Transcribe exactly the span of lines that begins the records and ends with the line holding "all common devices</p>", both boundary lines included.

________

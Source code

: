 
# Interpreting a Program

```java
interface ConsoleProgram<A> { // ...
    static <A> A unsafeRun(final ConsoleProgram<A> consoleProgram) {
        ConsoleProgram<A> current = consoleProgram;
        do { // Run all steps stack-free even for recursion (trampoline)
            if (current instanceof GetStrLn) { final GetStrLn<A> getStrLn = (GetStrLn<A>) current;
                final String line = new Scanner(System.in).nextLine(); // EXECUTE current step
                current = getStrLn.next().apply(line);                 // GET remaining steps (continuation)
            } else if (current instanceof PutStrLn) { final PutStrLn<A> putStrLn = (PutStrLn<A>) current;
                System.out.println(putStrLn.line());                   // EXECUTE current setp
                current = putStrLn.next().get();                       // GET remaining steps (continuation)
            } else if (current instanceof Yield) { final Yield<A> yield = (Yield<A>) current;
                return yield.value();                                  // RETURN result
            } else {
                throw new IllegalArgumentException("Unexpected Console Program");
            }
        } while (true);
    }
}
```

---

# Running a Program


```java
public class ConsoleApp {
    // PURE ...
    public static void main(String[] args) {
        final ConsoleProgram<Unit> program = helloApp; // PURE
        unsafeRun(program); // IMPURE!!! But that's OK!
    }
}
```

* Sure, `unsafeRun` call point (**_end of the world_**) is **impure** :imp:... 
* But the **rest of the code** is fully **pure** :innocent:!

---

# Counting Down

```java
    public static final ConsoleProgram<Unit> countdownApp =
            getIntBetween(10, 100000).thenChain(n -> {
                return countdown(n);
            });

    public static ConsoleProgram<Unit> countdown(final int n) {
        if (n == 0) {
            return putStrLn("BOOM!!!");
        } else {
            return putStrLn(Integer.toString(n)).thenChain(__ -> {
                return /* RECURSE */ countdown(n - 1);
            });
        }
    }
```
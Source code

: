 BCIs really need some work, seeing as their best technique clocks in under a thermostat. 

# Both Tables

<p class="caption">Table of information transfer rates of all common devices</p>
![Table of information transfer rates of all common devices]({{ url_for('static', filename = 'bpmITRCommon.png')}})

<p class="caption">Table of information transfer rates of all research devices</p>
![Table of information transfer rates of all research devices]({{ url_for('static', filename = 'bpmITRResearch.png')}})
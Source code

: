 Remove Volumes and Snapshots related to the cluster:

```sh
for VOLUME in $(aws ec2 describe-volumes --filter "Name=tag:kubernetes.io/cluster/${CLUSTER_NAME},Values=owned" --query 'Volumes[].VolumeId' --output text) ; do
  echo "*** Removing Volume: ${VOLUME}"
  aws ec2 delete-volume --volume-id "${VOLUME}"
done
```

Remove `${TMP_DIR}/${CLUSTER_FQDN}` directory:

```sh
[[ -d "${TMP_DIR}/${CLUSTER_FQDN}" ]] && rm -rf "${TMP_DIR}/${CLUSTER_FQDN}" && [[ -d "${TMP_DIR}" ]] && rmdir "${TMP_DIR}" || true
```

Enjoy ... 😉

________

Solution to the exercise:
Source code

: 
# Interpreting a Program

```java
interface ConsoleProgram<A> { // ...
    static <A> A unsafeRun(final ConsoleProgram<A> consoleProgram) {
        ConsoleProgram<A> current = consoleProgram;
        do { // Run all steps stack-free even for recursion (trampoline)
            if (current instanceof GetStrLn) { final GetStrLn<A> getStrLn = (GetStrLn<A>) current;
                final String line = new Scanner(System.in).nextLine(); // EXECUTE current step
                current = getStrLn.next().apply(line);                 // GET remaining steps (continuation)
            } else if (current instanceof PutStrLn) { final PutStrLn<A> putStrLn = (PutStrLn<A>) current;
                System.out.println(putStrLn.line());                   // EXECUTE current setp
                current = putStrLn.next().get();                       // GET remaining steps (continuation)
            } else if (current instanceof Yield) { final Yield<A> yield = (Yield<A>) current;
                return yield.value();                                  // RETURN result
            } else {
                throw new IllegalArgumentException("Unexpected Console Program");
            }
        } while (true);
    }
}
```

---

# Running a Program


```java
public class ConsoleApp {
    // PURE ...
    public static void main(String[] args) {
        final ConsoleProgram<Unit> program = helloApp; // PURE
        unsafeRun(program); // IMPURE!!! But that's OK!
    }
}
```

* Sure, `unsafeRun` call point (**_end of the world_**) is **impure** :imp:... 
* But the **rest of the code** is fully **pure** :innocent:!

---

# Counting Down

```java
    public static final ConsoleProgram<Unit> countdownApp =
            getIntBetween(10, 100000).thenChain(n -> {
                return countdown(n);
            });

    public static ConsoleProgram<Unit> countdown(final int n) {
        if (n == 0) {
            return putStrLn("BOOM!!!");
        } else {
            return putStrLn(Integer.toString(n)).thenChain(__ -> {
                return /* RECURSE */ countdown(n - 1);
            });
        }
    }
```
Source code

: BCIs really need some work, seeing as their best technique clocks in under a thermostat. 

# Both Tables

<p class="caption">Table of information transfer rates of all common devices</p>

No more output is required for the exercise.